La séance du dimanche 26 avril - à la fin de votre dernière affaire en cour suivie des discours de Me Gavin Glover et de SS la juge Narain - a été riche en émotions. Cela vous fait quoi de quitter la scène après votre parcours ?
Un peu de tristesse dans le coeur, évidemment, mais assortie d’une certaine excitation à l’idée d’entamer deux autres carrières qui me passionnent : la pédagogie/ formation et l’écriture en matière juridique (journal, revues, livres y compris une nouvelle édition de chacun de mes trois livres).
Vous avez dit à votre fils qu’un juge n’arrête jamais d’apprendre. Qu’avezvous appris après tant d’années à servir le droit et la justice de votre pays ?
J’ai appris tant de choses qu’il me faudrait un livre - tiens, en voilà une idée! - pour en parler. Je me contenterai donc ici de dire ce qui suit. PRIMO, j’ai eu la confirmation de la théorie des American Realists (école de pensée que j’ai étudiée, entre autres, pour obtenir ma maîtrise en Sociologie du Droit) selon laquelle «Law never is but is always about to be. Because you never know how the judicial cats will jump».

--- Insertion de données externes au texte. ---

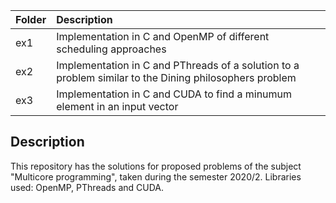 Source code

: |   Folder                   |  Description  |
| :---                       |:---           |       
| ex1                        | Implementation in C and OpenMP of different scheduling approaches  |
| ex2                        | Implementation in C and PThreads of a solution to a problem similar to the Dining philosophers problem |
| ex3                        | Implementation in C and CUDA to find a minumum element in an input vector |
 
## Description
This repository has the solutions for proposed problems of the subject "Multicore programming", taken during the semester 2020/2. Libraries used: OpenMP, PThreads and CUDA. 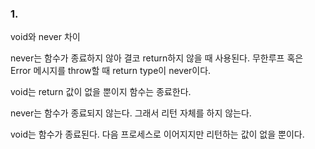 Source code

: ### 1.
void와 never 차이

never는 함수가 종료하지 않아 결코 return하지 않을 때 사용된다. 무한루프 혹은 Error 메시지를 throw할 때 return type이 never이다.

void는 return 값이 없을 뿐이지 함수는 종료한다.

never는 함수가 종료되지 않는다. 그래서 리턴 자체를 하지 않는다.

void는 함수가 종료된다. 다음 프로세스로 이어지지만 리턴하는 값이 없을 뿐이다.
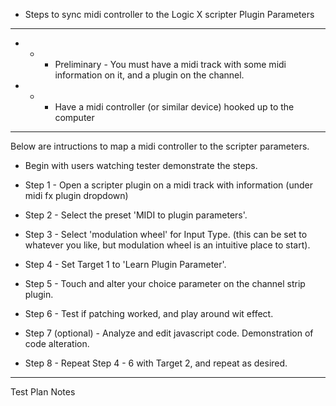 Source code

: 
* Steps to sync midi controller to the Logic X scripter Plugin Parameters

-------------------------------------------------------------------------------------------------------------

* * * Preliminary - You must have a midi track with some midi information on it, and a plugin on the channel. 
* * * Have a midi controller (or similar device) hooked up to the computer

-------------------------------------------------------------------------------------------------------------

Below are intructions to map a midi controller to the scripter parameters.

* Begin with users watching tester demonstrate the steps.

* Step 1 - Open a scripter plugin on a midi track with information (under midi fx plugin dropdown)

* Step 2 - Select the preset 'MIDI to plugin parameters'.

* Step 3 - Select 'modulation wheel' for Input Type. (this can be set to whatever you like, but modulation wheel is
an intuitive place to start).

* Step 4 - Set Target 1 to 'Learn Plugin Parameter'.

* Step 5 - Touch and alter your choice parameter on the channel strip plugin.

* Step 6 - Test if patching worked, and play around wit effect.

* Step 7 (optional) - Analyze and edit javascript code. Demonstration of code alteration.

* Step 8 - Repeat Step 4 - 6 with Target 2, and repeat as desired.

-------------------------------------------------------------------------------------------------------------

Test Plan Notes

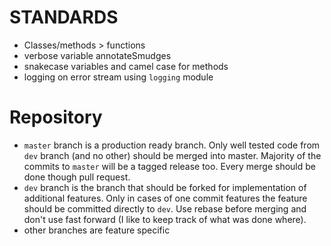 # STANDARDS

- Classes/methods > functions
- verbose variable annotateSmudges
- snakecase variables and camel case for methods
- logging on error stream using `logging` module

# Repository

- `master` branch is a production ready branch. Only well tested code from `dev` branch (and no other) should be merged into master. Majority of the commits to `master` will be a tagged release too. Every merge should be done though pull request.
- `dev` branch is the branch that should be forked for implementation of additional features. Only in cases of one commit features the feature should be committed directly to `dev`. Use rebase before merging and don't use fast forward (I like to keep track of what was done where).
- other branches are feature specific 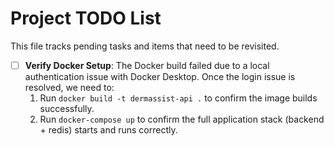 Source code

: # Project TODO List

This file tracks pending tasks and items that need to be revisited.

- [ ] **Verify Docker Setup**: The Docker build failed due to a local authentication issue with Docker Desktop. Once the login issue is resolved, we need to:
  1. Run `docker build -t dermassist-api .` to confirm the image builds successfully.
  2. Run `docker-compose up` to confirm the full application stack (backend + redis) starts and runs correctly.  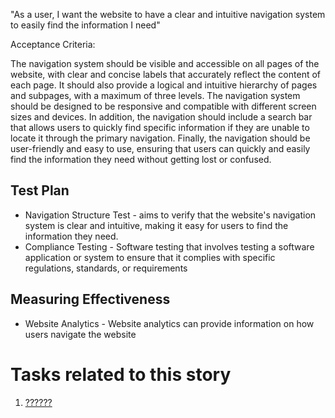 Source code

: "As a user, I want the website to have a clear and intuitive navigation system to easily find the information I need"

Acceptance Criteria:

The navigation system should be visible and accessible on all pages of the website, with clear and concise labels that accurately reflect the content of each page. It should also provide a logical and intuitive hierarchy of pages and subpages, with a maximum of three levels. The navigation system should be designed to be responsive and compatible with different screen sizes and devices. In addition, the navigation should include a search bar that allows users to quickly find specific information if they are unable to locate it through the primary navigation. Finally, the navigation should be user-friendly and easy to use, ensuring that users can quickly and easily find the information they need without getting lost or confused.


## Test Plan
* Navigation Structure Test -  aims to verify that the website's navigation system is clear and intuitive, making it easy for users to find the information they need.
* Compliance Testing - Software testing that involves testing a software application or system to ensure that it complies with specific regulations, standards, or requirements

## Measuring Effectiveness
* Website Analytics - Website analytics can provide information on how users navigate the website

# Tasks related to this story
1. [??????](/documentation/theme_1/task_2_2.md) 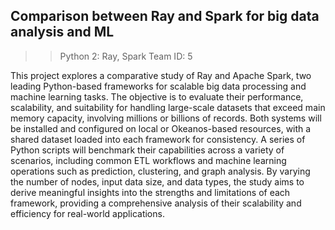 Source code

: ## Comparison between Ray and Spark for big data analysis and ML

>> Python 2: Ray, Spark
>> Team ID: 5

This project explores a comparative study of Ray and Apache Spark, two leading Python-based frameworks for scalable big data processing and machine learning tasks. The objective is to evaluate their performance, scalability, and suitability for handling large-scale datasets that exceed main memory capacity, involving millions or billions of records. Both systems will be installed and configured on local or Okeanos-based resources, with a shared dataset loaded into each framework for consistency. A series of Python scripts will benchmark their capabilities across a variety of scenarios, including common ETL workflows and machine learning operations such as prediction, clustering, and graph analysis. By varying the number of nodes, input data size, and data types, the study aims to derive meaningful insights into the strengths and limitations of each framework, providing a comprehensive analysis of their scalability and efficiency for real-world applications. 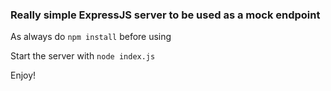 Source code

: ### Really simple ExpressJS server to be used as a mock endpoint

As always do `npm install` before using

Start the server with `node index.js`

Enjoy!
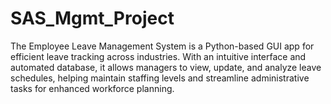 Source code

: # SAS_Mgmt_Project
 The Employee Leave Management System is a Python-based GUI app for efficient leave tracking across industries. With an intuitive interface and automated database, it allows managers to view, update, and analyze leave schedules, helping maintain staffing levels and streamline administrative tasks for enhanced workforce planning.

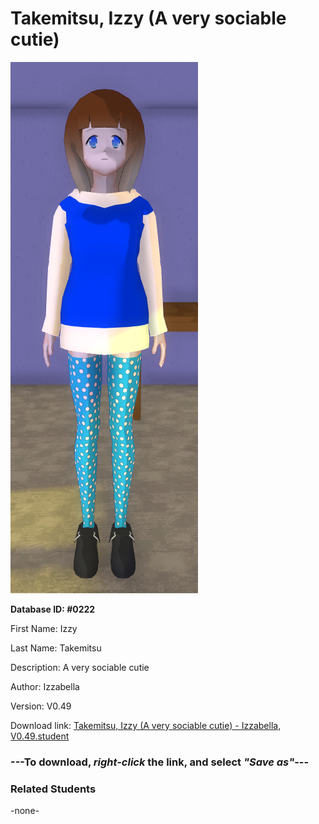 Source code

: # Takemitsu, Izzy (A very sociable cutie)

<img src="../../Files/Images/Takemitsu, Izzy (A very sociable cutie).png" title="Takemitsu, Izzy (A very sociable cutie) - Izzabella, V0.49">

**Database ID: #0222**

First Name: Izzy

Last Name: Takemitsu

Description: A very sociable cutie

Author: Izzabella

Version: V0.49

Download link: <a href="https://raw.githubusercontent.com/Arbiter1223/Daigaku-Gurashi-Custom-Students/master/Files/Student%20Files/Takemitsu%2C%20Izzy%20(A%20very%20sociable%20cutie)%20-%20Izzabella%2C%20V0.49.student">Takemitsu, Izzy (A very sociable cutie) - Izzabella, V0.49.student</a>

### ---**To download, _right-click_ the link, and select _"Save as"_**---

### Related Students

-none-
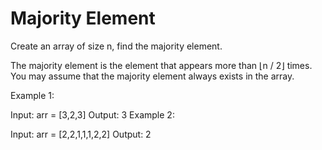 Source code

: <h1>Majority Element</h1>
<p> 
Create an array of size n, find the majority element.

The majority element is the element that appears more than ⌊n / 2⌋ times. You may assume that the majority element always exists in the array.

 

Example 1:

Input: arr = [3,2,3]
Output: 3
Example 2:

Input: arr = [2,2,1,1,1,2,2]
Output: 2

</p>
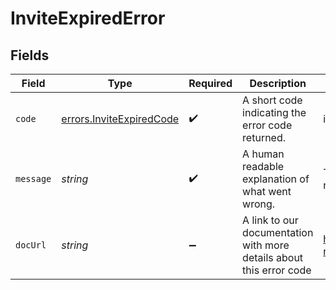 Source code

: # InviteExpiredError


## Fields

| Field                                                                | Type                                                                 | Required                                                             | Description                                                          | Example                                                              |
| -------------------------------------------------------------------- | -------------------------------------------------------------------- | -------------------------------------------------------------------- | -------------------------------------------------------------------- | -------------------------------------------------------------------- |
| `code`                                                               | [errors.InviteExpiredCode](../../models/errors/inviteexpiredcode.md) | :heavy_check_mark:                                                   | A short code indicating the error code returned.                     | invite_expired                                                       |
| `message`                                                            | *string*                                                             | :heavy_check_mark:                                                   | A human readable explanation of what went wrong.                     | The requested resource was not found.                                |
| `docUrl`                                                             | *string*                                                             | :heavy_minus_sign:                                                   | A link to our documentation with more details about this error code  | https://dub.co/docs/api-reference/errors#invite_expired              | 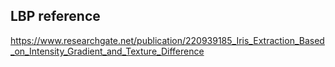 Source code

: ## LBP reference
https://www.researchgate.net/publication/220939185_Iris_Extraction_Based_on_Intensity_Gradient_and_Texture_Difference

Il y a dans l’image présentée ici une bonne dose de caricature car toute école de pensée y a recours pour frapper l’imagination et faire passer son message. Mais la vérité sous-jacente est indéniable. Si elle ne l’était pas la justice ne serait plus humaine. Et si nous ne voulons pas d’une justice qui varie un peu de juge en juge, de magistrat en magistrat, on devrait avoir recours à des robots !
De là il n’y a pas lieu d’être cynique. Le côté positif, c’est que l’élément humain et subjectif est souvent appréciable alors que la mesure d’uniformité que nous recherchons peut être obtenue par la formation continue de nos juges et magistrats.
SECUNDO, j’ai appris que la complexité du cerveau humain est à la base de toutes les imperfections dans l’administration de la justice (cette thèse mériterait à elle seule qu’on en écrive un livre !).
Comparons deux plaidoiries écrites par deux avocats représentant les intérêts de deux défendeurs dans pratiquement la même situation. Inévitablement les deux plaidoiries sont très différentes. Le raisonnement de chacun des deux avocats - disons X et Y - est le produit non seulement de son éducation légale mais aussi des facteurs innés, d’une part, et acquis d’autre part sans négliger surtout ses motivations.
Je m’abstiendrai ici d’engager un débat sur les rôles respectifs de l’hérédité et de l’éducation, débat Shakespearien sur le personnage de Caliban dans The Tempest. Je me contenterai de dire qu’un juge (ce terme incluant un magistrat qui est un juge en cour inférieure) doit être formé à la lecture «entre les lignes» pour bien comprendre le raisonnement de l’avocat X et celui de l’avocat Y et pouvoir y faire le «tri». Où donc se trouve ici l’imperfection dans l’administration de la justice ? Ah ! Question très pertinente ! Excusez-moi, j’aurais dû comprendre que le lecteur et même vous risquez de ne pas me suivre dans les méandres de mes pensées. L’imperfection dans l’administration de la justice se trouve, ici encore, dans le manque de formation adéquate.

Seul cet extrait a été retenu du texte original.